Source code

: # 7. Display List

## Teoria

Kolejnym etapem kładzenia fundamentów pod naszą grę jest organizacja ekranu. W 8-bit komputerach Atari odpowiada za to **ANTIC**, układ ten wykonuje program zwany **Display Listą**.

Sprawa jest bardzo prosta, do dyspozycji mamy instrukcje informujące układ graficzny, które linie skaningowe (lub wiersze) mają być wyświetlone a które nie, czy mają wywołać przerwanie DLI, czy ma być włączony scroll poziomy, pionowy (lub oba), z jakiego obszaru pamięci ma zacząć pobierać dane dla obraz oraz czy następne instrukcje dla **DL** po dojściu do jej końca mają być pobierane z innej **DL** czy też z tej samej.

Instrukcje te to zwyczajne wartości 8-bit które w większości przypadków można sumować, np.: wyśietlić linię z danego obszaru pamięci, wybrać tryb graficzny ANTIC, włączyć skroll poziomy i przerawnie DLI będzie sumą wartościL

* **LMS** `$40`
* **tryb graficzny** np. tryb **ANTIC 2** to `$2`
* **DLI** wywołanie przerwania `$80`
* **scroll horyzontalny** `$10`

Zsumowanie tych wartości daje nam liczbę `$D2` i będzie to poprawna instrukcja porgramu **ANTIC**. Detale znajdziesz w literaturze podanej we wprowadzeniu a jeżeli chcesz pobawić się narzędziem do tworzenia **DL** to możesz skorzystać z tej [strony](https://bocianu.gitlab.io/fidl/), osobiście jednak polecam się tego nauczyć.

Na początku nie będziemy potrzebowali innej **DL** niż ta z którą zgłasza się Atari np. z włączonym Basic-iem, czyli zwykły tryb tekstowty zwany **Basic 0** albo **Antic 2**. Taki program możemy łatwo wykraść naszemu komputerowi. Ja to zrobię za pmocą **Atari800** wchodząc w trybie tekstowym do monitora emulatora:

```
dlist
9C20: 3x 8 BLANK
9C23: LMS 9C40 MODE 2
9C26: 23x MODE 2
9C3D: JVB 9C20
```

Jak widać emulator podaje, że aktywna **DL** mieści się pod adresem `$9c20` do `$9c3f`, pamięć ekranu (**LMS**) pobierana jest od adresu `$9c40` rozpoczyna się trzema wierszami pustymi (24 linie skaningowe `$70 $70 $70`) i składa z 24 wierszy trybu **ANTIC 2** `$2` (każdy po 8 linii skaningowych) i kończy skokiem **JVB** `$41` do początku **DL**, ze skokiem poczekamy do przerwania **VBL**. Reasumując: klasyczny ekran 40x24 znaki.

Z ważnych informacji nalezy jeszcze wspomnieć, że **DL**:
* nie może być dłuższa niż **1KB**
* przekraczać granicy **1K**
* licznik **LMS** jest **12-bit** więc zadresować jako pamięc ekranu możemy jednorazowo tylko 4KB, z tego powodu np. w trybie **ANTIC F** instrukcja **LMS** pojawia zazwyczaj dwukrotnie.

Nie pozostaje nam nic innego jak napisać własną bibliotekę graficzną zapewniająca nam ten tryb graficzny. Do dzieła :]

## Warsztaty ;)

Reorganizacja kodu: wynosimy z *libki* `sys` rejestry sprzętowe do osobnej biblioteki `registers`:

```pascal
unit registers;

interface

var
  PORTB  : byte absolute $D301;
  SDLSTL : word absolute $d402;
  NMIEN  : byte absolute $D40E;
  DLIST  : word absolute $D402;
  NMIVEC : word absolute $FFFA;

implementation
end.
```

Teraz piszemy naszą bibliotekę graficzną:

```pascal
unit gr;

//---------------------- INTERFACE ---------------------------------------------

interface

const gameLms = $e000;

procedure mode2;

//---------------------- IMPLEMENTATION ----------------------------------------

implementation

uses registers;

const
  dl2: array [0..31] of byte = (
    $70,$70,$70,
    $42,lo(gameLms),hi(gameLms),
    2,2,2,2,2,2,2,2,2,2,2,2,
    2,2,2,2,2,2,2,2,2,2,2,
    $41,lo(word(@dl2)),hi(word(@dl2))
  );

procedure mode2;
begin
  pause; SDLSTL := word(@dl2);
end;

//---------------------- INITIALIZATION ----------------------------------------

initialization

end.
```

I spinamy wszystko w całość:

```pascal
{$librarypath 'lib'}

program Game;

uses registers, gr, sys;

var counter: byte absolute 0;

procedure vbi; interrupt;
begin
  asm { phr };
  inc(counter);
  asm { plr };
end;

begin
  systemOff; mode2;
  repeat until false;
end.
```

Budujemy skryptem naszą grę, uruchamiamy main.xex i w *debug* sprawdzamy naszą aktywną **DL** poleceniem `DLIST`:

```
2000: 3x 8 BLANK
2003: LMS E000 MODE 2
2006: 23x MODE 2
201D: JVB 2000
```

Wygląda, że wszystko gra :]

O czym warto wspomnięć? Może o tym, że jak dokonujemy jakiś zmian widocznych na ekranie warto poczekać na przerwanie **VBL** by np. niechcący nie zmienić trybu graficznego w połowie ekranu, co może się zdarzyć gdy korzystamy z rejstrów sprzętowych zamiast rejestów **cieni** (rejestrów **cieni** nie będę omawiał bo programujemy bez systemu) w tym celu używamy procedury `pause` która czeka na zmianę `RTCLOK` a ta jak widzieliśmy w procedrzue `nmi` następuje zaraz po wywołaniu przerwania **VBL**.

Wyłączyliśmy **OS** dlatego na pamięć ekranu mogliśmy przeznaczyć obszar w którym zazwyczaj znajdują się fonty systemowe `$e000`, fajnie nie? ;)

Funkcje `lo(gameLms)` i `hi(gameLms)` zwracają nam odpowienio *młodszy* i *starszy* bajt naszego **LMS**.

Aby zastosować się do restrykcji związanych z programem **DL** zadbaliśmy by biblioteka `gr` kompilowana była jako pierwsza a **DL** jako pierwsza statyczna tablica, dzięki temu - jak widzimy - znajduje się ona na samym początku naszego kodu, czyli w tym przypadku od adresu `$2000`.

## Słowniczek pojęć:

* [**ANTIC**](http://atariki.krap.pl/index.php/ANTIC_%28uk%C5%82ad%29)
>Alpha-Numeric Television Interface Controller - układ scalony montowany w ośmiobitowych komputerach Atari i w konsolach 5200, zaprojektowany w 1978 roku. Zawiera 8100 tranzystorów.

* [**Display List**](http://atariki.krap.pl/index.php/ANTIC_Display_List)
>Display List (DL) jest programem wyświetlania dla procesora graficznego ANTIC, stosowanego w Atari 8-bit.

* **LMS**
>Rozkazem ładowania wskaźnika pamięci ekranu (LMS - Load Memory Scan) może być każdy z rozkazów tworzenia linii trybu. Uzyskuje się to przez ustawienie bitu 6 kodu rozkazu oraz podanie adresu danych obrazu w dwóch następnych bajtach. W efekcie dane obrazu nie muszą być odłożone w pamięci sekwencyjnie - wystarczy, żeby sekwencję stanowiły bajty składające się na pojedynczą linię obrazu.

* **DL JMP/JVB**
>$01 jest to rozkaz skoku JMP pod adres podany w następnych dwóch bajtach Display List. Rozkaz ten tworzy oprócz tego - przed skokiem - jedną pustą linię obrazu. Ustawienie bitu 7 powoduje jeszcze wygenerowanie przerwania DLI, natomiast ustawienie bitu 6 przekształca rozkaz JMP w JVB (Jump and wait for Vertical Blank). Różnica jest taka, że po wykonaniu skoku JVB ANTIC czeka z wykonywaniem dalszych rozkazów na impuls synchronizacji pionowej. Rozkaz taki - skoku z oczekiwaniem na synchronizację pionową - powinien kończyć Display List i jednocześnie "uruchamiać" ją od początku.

+++++

Throughout the records above, find the lines in which the word "innej" appears and return them.

Sprawa jest bardzo prosta, do dyspozycji mamy instrukcje informujące układ graficzny, które linie skaningowe (lub wiersze) mają być wyświetlone a które nie, czy mają wywołać przerwanie DLI, czy ma być włączony scroll poziomy, pionowy (lub oba), z jakiego obszaru pamięci ma zacząć pobierać dane dla obraz oraz czy następne instrukcje dla **DL** po dojściu do jej końca mają być pobierane z innej **DL** czy też z tej samej.
Na początku nie będziemy potrzebowali innej **DL** niż ta z którą zgłasza się Atari np. z włączonym Basic-iem, czyli zwykły tryb tekstowty zwany **Basic 0** albo **Antic 2**. Taki program możemy łatwo wykraść naszemu komputerowi. Ja to zrobię za pmocą **Atari800** wchodząc w trybie tekstowym do monitora emulatora:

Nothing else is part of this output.